When I first started out in hypnosis I recall making the observation that there are generally two responses someone will give when asked whether they want to give hypnosis a try:

  1. "That's really cool! It's something I've always wanted to try. Yeah, I'm up for that!"

  2. "NO! No way! No! No! No! Nonononononononononononono! NO!.... but can I watch you do someone else?"

I have to say that for the most part this simple pattern has held true over the last year or so. What has, however, been far less simple has been the incredibly varied response the potential subject's partner has displayed. In fact there have been such a mixture of responses that I won't even bother to try to list them. Many are positive, others are negative, and others seem to be uneasy but neutral.

Imagine the situation though. You're entering a time in your life where nearly everybody you know is in a relationship. Hypnosis just happens to, admittedly with a little bit of shameless manoeuvring on your part, come up in the conversation. When someone expresses an interest to give it a try more often than not their partner is also around.

How does the partner feel about seeing their significant other being hypnotised in front of them? It's almost certainly a question that they haven't even thought about before, and so I nearly always find myself having to keep an eye on the partner for feedback almost as much as the subject.

The majority of the people I seem to end up hypnotising are female and that means that there's nearly always a boyfriend in the equation somewhere.

Now, my own experiences with relationships do rather lead me to empathise with the paranoia that comes with being with someone very special. When a beautiful creature places unremarkable you within the inner circle of their universe the last thing you want is for anybody to come along and tilt the axes, even gently. Goodness knows I'm still waiting for my own girlfriend to wake up and realise her mistake.
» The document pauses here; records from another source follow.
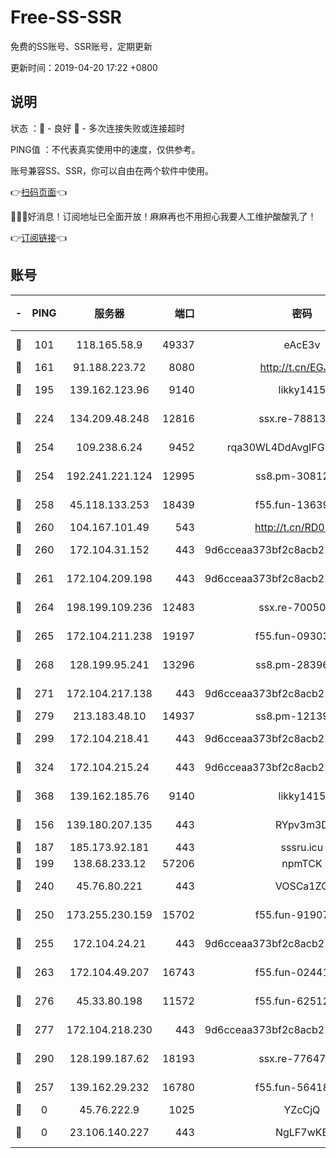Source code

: # Free-SS-SSR

免费的SS账号、SSR账号，定期更新

更新时间：2019-04-20 17:22 +0800

## 说明

状态     ：🙂 - 良好 🙁 - 多次连接失败或连接超时

PING值   ：不代表真实使用中的速度，仅供参考。

账号兼容SS、SSR，你可以自由在两个软件中使用。

👉[扫码页面](https://liesauer.github.io/Free-SS-SSR/)👈

🎉🎉🎉好消息！订阅地址已全面开放！麻麻再也不用担心我要人工维护酸酸乳了！

👉[订阅链接](https://www.liesauer.net/yogurt/subscribe?ACCESS_TOKEN=DAYxR3mMaZAsaqUb)👈

## 账号

|-|PING|服务器|端口|密码|加密方式|区域|
|:----:|:----:|:-----:|-----:|:----:|:----:|:----:|
|🙂|101|118.165.58.9|49337|eAcE3v|chacha20-ietf|TW|
|🙂|161|91.188.223.72|8080|http://t.cn/EGJIyrl|rc4-md5|RU|
|🙂|195|139.162.123.96|9140|likky1415|aes-256-cfb|JP|
|🙂|224|134.209.48.248|12816|ssx.re-78813577|aes-256-cfb|US|
|🙂|254|109.238.6.24|9452|rqa30WL4DdAvgIFG6Fs3znzTa|aes-256-cfb|FR|
|🙂|254|192.241.221.124|12995|ss8.pm-30812425|aes-256-cfb|US|
|🙂|258|45.118.133.253|18439|f55.fun-13639726|aes-256-cfb|SG|
|🙂|260|104.167.101.49|543|http://t.cn/RD0D7sx|rc4-md5|CA|
|🙂|260|172.104.31.152|443|9d6cceaa373bf2c8acb22e60b6a58be6|aes-256-cfb|US|
|🙂|261|172.104.209.198|443|9d6cceaa373bf2c8acb22e60b6a58be6|aes-256-cfb|US|
|🙂|264|198.199.109.236|12483|ssx.re-70050948|aes-256-cfb|US|
|🙂|265|172.104.211.238|19197|f55.fun-09303839|aes-256-cfb|US|
|🙂|268|128.199.95.241|13296|ss8.pm-28396550|aes-256-cfb|SG|
|🙂|271|172.104.217.138|443|9d6cceaa373bf2c8acb22e60b6a58be6|aes-256-cfb|US|
|🙂|279|213.183.48.10|14937|ss8.pm-12139832|rc4-md5|RU|
|🙂|299|172.104.218.41|443|9d6cceaa373bf2c8acb22e60b6a58be6|aes-256-cfb|US|
|🙂|324|172.104.215.24|443|9d6cceaa373bf2c8acb22e60b6a58be6|aes-256-cfb|US|
|🙂|368|139.162.185.76|9140|likky1415|aes-256-cfb|DE|
|🙂|156|139.180.207.135|443|RYpv3m3D|aes-256-cfb|JP|
|🙂|187|185.173.92.181|443|sssru.icu|rc4-md5|RU|
|🙂|199|138.68.233.12|57206|npmTCK|rc4-md5|US|
|🙂|240|45.76.80.221|443|VOSCa1ZG|aes-256-cfb|DE|
|🙂|250|173.255.230.159|15702|f55.fun-91907553|aes-256-cfb|US|
|🙂|255|172.104.24.21|443|9d6cceaa373bf2c8acb22e60b6a58be6|aes-256-cfb|US|
|🙂|263|172.104.49.207|16743|f55.fun-02441032|aes-256-cfb|SG|
|🙂|276|45.33.80.198|11572|f55.fun-62512711|aes-256-cfb|US|
|🙂|277|172.104.218.230|443|9d6cceaa373bf2c8acb22e60b6a58be6|aes-256-cfb|US|
|🙂|290|128.199.187.62|18193|ssx.re-77647614|aes-256-cfb|SG|
|🙁|257|139.162.29.232|16780|f55.fun-56418519|aes-256-cfb|SG|
|🙁|0|45.76.222.9|1025|YZcCjQ|rc4-md5|JP|
|🙁|0|23.106.140.227|443|NgLF7wKB|aes-256-cfb|US|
Quite obviously I am not going out with the intention of seducing other people's girlfriends, and I think I would be giving myself far too much credit if I said I thought that I or my hypnotist routine were especially attractive. No, my sole interest when I have a subject in front of me is in satisfying their needs or curiosity, whatever those may be, because it is through doing so that I get my own enjoyment. This is often enough to sow the seeds of discomfort in a partner though, especially a male partner, because what they see is somebody connecting with their beloved in a way that perhaps they can't or don't, and can also be seen to be quite intimate.

That's one perspective, another is the idea that hypnosis is scary ultimate mind control. This, in my opinion rather absurd, worry is usually easy enough to alleviate in most people although some hypnotists, usually the ones who will never be hypnotised themselves, I have seen refuse to let anybody else hypnotise their girlfriend on this basis. Or they will allow it but will insist on being there so they can hear every word, lest security be compromised.
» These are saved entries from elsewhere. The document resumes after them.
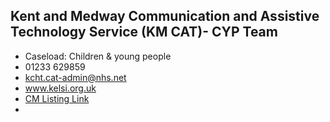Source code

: 
## Kent and Medway Communication and Assistive Technology Service (KM CAT)- CYP Team

- Caseload: Children & young people 
- <i class="fa fa-phone"></i> 01233 629859
- <i class="fa fa-envelope"></i> <a href="mailto:kcht.cat-admin@nhs.net">kcht.cat-admin@nhs.net</a>
- <i class="fa fa-home"></i> [www.kelsi.org.uk ](www.kelsi.org.uk )
- [CM Listing Link](http://www.communicationmatters.org.uk/contact-assessment-service/km-cat-children-and-young-people)
-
Safety is quite a legitimate worry, and I do my best to assure everyone concerned that what I'm doing is safe, which of course it is. I don't think doing the "Zap" (throw your subject on the floor and just hope they don't get concussion) induction or anything similar would go down well, and it's completely unnecessary anyway.

There was one hypnotist I met whose girlfriend had a real interest in hypnosis and enjoyed being a subject too, but he wouldn't let anyone else do anything with her. She was a great subject and really receptive to the experience, and yet this guy kept utterly failing to do anything with her because he didn't have the patience or the empathy. That's the final thing worth mentioning here; jealousy. That was an extreme example of course, but I have found that some of the worse culprits for negative feelings about seeing their girlfriend hypnotised have been other hypnotists.

One thing that I think is clear is that hypnosis has a way of bringing to the surface deeper aspects of a relationship in the same way as it does for individual personalities.